Einer von ihnen trieb ihn mit einem kräftigen Schlag an. Mâtho begann seinen Gang.
Sie reckten ihre Arme über die Ketten und schrien, man habe ihm den Weg allzu breit gelassen; und er schritt, von all diesen Fingern betastet, gestochen und zerrissen, immer weiter. War er am Ende eine Straße, so tat sich eine andere auf. Mehrmals sprang er zur Seite, um sie zu beißen; man wich schnell zurück, und die Menge brach in Gelächter aus.

Ein Kind zerriß ihm das Ohr. Ein junges Mädchen, das unter seinem Ärmel die Spitze seiner Spindel versteckt hielt, schlitzte ihm die Backe auf. Man riß ihm bündelweise Haare und Fetzen Fleisch aus. Andere beschmierten ihm das Gesicht mit Schwämmen, die in Unrat getaucht und auf Stöcke gesteckt waren. Aus der rechten Seite seines Halses schoß ein Blutstrom hervor. Da begann der Wahnsinn. Dieser letzte der Barbaren war für sie der Vertreter von allen, das ganze Heer. An ihm rächten sie all ihr Unglück, ihre Angst, ihre Schande. Die Wut des Volkes nahm mit ihrer Sättigung zu; die allzusehr gespannten Ketten bogen sich und drohten zu brechen. Sie fühlten die Schläge der Sklaven nicht mehr, die auf sie einhieben, um sie zurückzutreiben. Manche klammerten sich an die Vorsprünge der Häuser; alle Öffnungen in den Mauern waren mit Köpfen erfüllt, und das Böse, das sie ihm nicht antun konnten, brüllten sie ihm zu.

Es waren wilde, unflätige Schmähungen, mit höhnischen Aufmunterungen und Flüchen vermischt, und da sie an seiner gegenwärtigen Qual noch nicht genug hatten, kündigten sie ihm noch fürchterlichere für die Ewigkeit an.
Dieses ungeheure Geheul erfüllte Karthago mit stumpfsinniger Beharrlichkeit. Oft klang eine einzige Silbe, ein heiserer, tiefer, wütender Laut, mehrere Minuten lang durch das ganze Volk. Die Mauern erbebten von unten bis oben von diesem Geschrei, und es schien Mâtho, als ob die beiden Straßenwände auf ihn zukämen und ihn vom Boden aufhöben wie zwei ungeheure Arme, die ihn in der Luft erstickten.

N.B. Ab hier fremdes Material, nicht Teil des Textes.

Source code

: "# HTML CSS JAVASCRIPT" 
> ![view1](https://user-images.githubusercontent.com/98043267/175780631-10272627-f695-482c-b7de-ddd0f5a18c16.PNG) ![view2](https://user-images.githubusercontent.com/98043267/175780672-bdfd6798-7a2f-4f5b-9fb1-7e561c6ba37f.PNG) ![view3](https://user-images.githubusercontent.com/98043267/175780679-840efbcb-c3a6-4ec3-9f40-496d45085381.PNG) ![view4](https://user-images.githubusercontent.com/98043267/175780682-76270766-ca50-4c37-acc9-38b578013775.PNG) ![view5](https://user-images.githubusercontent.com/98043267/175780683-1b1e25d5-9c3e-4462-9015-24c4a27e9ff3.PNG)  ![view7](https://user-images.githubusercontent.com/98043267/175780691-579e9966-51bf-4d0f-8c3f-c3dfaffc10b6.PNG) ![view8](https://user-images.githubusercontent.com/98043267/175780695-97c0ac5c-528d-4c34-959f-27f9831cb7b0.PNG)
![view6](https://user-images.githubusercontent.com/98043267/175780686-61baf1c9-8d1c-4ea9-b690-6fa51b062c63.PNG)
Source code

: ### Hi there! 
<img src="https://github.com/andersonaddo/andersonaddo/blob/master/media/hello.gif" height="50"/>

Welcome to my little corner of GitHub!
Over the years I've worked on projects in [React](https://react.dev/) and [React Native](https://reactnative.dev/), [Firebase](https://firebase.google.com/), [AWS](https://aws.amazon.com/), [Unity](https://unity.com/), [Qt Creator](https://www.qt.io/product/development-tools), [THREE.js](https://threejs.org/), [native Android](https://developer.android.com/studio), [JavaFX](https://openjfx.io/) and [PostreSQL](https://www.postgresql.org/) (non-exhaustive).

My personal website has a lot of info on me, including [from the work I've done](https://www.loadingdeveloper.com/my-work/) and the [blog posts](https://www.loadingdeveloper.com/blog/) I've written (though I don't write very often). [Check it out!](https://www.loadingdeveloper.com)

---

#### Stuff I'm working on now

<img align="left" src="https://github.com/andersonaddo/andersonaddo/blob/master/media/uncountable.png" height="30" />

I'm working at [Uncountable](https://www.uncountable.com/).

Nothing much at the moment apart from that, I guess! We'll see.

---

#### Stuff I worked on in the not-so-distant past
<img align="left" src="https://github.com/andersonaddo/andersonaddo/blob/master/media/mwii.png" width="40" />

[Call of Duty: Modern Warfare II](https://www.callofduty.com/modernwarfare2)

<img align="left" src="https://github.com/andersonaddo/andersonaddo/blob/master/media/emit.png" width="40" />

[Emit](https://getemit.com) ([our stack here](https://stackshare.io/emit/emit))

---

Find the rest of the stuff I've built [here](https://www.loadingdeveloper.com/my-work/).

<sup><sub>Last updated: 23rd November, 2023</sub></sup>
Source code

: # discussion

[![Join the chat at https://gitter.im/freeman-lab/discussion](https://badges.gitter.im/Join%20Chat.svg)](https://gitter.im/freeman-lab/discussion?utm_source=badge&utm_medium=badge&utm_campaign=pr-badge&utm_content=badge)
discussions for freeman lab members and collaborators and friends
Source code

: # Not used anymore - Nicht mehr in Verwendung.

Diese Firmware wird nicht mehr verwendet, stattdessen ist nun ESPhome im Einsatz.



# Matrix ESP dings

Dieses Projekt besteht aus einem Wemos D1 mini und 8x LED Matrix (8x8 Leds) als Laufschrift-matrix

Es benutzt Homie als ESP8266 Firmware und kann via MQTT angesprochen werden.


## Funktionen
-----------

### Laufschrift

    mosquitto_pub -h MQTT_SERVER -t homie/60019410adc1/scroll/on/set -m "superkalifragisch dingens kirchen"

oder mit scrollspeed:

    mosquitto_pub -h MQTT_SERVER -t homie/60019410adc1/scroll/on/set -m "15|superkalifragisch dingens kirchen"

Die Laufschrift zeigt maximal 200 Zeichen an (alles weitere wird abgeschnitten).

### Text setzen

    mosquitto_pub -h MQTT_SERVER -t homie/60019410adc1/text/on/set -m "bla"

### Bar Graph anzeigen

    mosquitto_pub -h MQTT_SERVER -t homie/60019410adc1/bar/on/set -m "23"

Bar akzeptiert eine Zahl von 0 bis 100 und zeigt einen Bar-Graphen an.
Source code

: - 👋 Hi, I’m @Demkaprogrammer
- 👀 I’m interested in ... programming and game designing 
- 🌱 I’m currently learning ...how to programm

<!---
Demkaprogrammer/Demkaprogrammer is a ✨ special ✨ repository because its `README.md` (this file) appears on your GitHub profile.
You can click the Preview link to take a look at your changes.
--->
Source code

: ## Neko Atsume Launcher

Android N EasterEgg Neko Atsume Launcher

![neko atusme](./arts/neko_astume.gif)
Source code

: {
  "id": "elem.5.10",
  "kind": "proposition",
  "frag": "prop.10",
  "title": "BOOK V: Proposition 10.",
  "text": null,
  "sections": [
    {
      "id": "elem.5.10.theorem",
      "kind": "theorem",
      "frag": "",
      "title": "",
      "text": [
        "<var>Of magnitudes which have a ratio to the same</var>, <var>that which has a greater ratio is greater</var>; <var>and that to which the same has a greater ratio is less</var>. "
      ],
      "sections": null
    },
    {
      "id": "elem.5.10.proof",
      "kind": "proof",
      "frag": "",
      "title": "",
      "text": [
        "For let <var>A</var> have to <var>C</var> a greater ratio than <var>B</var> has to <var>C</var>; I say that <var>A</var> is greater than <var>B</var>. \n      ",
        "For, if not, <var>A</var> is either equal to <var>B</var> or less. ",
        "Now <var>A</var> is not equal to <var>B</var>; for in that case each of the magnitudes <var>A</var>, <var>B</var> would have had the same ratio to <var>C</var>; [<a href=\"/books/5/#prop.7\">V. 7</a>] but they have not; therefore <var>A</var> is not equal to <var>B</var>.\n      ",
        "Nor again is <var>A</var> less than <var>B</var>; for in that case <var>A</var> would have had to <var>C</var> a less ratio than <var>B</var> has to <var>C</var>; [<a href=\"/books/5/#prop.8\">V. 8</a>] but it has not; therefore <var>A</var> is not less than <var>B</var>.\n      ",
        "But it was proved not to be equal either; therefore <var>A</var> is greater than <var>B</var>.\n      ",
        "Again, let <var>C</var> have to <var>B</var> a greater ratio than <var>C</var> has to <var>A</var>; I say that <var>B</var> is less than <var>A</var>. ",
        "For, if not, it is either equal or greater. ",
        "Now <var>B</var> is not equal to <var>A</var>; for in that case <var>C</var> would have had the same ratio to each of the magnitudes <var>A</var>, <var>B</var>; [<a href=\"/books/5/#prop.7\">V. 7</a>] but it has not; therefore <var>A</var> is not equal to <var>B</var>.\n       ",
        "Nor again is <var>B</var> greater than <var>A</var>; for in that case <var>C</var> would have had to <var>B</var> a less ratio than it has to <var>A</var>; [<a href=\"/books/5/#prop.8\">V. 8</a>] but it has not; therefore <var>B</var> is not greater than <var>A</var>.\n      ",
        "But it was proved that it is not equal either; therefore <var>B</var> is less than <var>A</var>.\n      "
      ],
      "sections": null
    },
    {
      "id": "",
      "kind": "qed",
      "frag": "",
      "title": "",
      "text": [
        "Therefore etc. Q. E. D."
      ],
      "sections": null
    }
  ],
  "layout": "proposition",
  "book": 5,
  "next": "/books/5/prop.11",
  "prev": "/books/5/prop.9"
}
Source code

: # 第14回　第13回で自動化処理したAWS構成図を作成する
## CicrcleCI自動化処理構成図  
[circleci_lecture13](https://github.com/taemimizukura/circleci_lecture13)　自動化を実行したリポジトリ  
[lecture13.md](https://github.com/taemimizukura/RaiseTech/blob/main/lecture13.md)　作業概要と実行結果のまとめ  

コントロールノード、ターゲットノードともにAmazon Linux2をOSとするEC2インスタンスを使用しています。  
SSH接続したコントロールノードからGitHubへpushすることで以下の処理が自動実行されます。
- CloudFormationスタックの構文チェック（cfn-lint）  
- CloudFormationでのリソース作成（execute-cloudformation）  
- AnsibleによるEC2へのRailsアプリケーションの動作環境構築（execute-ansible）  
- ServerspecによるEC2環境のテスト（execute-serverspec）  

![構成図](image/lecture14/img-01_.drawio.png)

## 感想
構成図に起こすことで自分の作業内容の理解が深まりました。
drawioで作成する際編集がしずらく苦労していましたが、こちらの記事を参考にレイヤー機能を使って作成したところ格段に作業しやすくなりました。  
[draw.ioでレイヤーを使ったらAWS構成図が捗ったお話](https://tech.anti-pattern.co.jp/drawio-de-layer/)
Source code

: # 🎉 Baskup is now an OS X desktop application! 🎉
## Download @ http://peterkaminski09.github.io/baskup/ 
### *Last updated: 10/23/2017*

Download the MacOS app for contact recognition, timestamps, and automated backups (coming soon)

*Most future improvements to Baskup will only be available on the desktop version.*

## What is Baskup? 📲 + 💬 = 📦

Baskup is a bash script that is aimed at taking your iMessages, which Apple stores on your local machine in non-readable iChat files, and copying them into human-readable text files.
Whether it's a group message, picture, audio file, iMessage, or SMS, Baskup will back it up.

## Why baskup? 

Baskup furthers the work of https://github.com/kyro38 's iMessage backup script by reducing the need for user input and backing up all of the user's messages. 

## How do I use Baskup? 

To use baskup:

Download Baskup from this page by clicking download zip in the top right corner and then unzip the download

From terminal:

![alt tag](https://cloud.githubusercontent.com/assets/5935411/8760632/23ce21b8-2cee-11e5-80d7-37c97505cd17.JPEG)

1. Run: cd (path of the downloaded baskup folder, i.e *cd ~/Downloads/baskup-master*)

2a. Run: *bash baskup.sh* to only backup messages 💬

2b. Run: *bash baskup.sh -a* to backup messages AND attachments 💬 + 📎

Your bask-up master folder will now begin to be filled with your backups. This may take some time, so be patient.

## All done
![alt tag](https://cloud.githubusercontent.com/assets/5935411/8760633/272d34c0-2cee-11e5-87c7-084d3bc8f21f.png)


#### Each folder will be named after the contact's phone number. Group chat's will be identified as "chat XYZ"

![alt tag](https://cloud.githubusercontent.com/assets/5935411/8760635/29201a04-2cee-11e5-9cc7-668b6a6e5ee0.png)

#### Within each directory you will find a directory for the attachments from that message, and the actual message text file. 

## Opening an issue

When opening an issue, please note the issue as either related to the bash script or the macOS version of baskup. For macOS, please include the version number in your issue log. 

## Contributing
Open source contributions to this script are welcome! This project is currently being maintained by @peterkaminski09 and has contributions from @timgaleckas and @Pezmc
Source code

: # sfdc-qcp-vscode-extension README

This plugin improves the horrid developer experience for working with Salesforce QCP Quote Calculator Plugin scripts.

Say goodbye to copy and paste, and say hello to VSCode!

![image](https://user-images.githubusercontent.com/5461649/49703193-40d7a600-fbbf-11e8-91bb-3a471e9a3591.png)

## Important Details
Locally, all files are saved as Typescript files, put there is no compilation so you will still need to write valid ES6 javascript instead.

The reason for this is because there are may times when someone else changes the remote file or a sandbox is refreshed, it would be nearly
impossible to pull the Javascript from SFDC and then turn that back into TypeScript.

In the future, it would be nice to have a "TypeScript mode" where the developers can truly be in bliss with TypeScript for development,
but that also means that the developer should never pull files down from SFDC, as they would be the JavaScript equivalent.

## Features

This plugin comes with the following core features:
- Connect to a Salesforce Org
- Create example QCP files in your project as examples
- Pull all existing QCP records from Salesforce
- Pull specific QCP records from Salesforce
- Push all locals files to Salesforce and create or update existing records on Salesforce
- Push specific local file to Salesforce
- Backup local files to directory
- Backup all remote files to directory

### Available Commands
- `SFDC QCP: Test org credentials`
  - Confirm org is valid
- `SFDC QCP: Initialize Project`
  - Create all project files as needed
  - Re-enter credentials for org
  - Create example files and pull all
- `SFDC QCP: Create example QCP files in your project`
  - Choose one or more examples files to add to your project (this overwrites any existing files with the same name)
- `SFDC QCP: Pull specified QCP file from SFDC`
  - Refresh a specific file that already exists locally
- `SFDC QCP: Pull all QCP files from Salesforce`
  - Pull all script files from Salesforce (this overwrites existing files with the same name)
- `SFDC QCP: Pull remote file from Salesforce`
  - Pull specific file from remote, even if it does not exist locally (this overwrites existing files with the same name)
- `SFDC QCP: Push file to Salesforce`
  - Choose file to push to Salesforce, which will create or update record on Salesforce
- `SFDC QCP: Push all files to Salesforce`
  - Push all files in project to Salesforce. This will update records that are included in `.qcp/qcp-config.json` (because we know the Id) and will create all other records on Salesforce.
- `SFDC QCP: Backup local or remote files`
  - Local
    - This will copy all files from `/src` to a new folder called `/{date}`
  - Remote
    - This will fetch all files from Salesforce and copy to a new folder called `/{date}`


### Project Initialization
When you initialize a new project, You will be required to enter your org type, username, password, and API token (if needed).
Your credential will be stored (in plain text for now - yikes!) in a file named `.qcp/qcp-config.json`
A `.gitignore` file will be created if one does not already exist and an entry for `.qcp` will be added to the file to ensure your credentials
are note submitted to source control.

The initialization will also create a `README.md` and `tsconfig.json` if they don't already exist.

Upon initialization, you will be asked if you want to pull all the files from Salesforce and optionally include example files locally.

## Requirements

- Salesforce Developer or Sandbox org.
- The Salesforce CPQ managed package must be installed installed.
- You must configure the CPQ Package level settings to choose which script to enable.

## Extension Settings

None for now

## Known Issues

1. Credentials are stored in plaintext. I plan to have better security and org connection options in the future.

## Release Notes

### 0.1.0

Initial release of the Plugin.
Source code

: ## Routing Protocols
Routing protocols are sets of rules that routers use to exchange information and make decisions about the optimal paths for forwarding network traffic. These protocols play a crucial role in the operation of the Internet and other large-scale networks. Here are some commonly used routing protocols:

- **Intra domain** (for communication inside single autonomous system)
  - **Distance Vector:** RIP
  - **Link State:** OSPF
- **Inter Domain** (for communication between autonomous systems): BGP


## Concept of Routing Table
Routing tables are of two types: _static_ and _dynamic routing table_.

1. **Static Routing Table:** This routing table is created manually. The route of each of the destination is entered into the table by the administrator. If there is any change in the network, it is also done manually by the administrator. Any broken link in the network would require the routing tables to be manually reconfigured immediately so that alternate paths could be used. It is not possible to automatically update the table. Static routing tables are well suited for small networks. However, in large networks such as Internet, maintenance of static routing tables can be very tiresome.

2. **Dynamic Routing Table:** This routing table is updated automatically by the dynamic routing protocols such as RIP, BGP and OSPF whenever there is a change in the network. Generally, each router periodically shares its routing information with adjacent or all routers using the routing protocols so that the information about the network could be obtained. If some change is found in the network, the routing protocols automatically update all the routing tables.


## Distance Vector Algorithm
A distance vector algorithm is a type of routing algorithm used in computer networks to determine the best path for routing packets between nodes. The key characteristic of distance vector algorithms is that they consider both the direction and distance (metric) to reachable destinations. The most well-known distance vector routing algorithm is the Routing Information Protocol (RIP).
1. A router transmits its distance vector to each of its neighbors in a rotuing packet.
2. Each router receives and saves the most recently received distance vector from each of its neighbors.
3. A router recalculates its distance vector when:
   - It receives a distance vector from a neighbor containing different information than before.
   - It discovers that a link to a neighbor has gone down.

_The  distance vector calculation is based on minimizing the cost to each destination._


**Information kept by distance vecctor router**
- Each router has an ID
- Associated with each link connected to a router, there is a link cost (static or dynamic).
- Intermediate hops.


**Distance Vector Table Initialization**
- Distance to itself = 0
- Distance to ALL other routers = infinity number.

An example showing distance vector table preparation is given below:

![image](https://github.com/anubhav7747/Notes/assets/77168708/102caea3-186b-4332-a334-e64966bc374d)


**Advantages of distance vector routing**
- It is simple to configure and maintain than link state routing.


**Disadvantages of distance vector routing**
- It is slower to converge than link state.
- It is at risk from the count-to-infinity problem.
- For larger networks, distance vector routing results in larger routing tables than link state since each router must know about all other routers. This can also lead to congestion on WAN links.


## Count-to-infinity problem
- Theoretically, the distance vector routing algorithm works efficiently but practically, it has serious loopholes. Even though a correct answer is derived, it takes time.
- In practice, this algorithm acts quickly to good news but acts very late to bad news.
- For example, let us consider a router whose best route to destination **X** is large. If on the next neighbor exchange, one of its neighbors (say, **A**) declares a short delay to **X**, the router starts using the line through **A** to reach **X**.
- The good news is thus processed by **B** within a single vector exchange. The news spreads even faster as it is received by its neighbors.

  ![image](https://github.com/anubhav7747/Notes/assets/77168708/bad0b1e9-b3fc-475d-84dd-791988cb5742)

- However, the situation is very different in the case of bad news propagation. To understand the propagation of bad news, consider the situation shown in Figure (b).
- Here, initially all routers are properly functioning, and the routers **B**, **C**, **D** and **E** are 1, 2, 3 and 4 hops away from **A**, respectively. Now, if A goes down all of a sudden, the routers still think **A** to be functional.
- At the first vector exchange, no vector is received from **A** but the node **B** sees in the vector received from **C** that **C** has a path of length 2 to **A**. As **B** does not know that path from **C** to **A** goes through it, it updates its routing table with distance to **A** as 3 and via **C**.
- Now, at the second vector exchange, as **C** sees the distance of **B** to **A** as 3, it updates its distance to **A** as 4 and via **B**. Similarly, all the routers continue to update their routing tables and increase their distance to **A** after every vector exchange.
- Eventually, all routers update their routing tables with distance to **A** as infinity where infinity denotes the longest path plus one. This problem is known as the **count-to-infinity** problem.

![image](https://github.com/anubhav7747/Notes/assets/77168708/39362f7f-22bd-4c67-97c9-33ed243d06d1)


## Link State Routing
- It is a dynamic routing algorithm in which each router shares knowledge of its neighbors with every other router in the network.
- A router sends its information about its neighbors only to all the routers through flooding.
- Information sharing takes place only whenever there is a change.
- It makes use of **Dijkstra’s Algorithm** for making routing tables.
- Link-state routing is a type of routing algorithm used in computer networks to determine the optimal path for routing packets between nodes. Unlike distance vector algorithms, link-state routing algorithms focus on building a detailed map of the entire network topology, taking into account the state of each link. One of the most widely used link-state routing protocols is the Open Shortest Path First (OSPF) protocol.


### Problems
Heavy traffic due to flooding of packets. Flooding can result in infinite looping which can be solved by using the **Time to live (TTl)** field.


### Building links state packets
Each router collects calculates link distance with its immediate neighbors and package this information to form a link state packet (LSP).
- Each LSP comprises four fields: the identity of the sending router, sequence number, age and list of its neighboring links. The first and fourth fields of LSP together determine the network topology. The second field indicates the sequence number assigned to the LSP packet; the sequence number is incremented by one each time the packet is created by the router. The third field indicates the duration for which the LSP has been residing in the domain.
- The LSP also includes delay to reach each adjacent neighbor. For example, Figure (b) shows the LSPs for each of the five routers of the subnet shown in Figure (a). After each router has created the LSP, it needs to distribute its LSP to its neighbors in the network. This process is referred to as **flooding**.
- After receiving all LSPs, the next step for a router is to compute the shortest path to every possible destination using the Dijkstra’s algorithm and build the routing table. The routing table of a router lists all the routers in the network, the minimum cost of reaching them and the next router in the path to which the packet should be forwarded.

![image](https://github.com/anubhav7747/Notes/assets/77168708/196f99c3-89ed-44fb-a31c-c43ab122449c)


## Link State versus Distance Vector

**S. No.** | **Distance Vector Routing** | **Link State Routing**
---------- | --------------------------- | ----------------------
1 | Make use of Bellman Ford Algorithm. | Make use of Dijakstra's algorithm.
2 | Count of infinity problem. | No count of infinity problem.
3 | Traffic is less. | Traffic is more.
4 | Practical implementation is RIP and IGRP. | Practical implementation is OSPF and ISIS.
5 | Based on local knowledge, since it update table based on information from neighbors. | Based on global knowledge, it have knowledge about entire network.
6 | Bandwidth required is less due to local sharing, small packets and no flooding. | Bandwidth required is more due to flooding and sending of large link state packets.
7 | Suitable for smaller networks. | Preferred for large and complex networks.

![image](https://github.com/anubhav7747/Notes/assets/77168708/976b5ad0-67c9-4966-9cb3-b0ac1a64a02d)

Da entsann er sich, schon einmal etwas Ähnliches empfunden zu haben. Es war die gleiche Menge auf den Terrassen, die gleichen Blicke, der gleiche Zorn; nur war er damals frei, alle wichen ihm aus, ein Gott beschirmte ihn; und diese Erinnerung, die allmählich deutlicher wurde, erfüllte ihn mit niederschmetternder Traurigkeit. Schatten zogen vor seinen Augen hin, die Stadt wirbelte in seinem Kopf, das Blut strömte aus einer Wunde an seiner Hüfte, er fühlte den Tod nahen. Seine Knie wankten, und er sank langsam auf das Pflaster.

Jemand holte aus der Vorhalle des Melkarthtempels die auf Kohlen glühend gemachte Stange eines Dreifußes, schob sie unter der ersten Kette hindurch und hielt sie gegen seine Wunde. Man sah das Fleisch rauchen. Das Hohngeschrei der Menge erstickte seine Stimme. Er sprang auf.

Sechs Schritte weiter stürzte er von neuem, dann noch ein drittes, ein viertes Mal; immer brachte eine neue Marter ihn auf die Beine. Man bespritzte ihn durch Röhren mit siedendem Öl, streute Glasscherben unter seine Füße; er lief weiter. An der Ecke der Sathebstraße lehnte er sich unter dem Dache eines Ladens mit dem Rücken gegen die Mauer und kam nicht mehr vorwärts.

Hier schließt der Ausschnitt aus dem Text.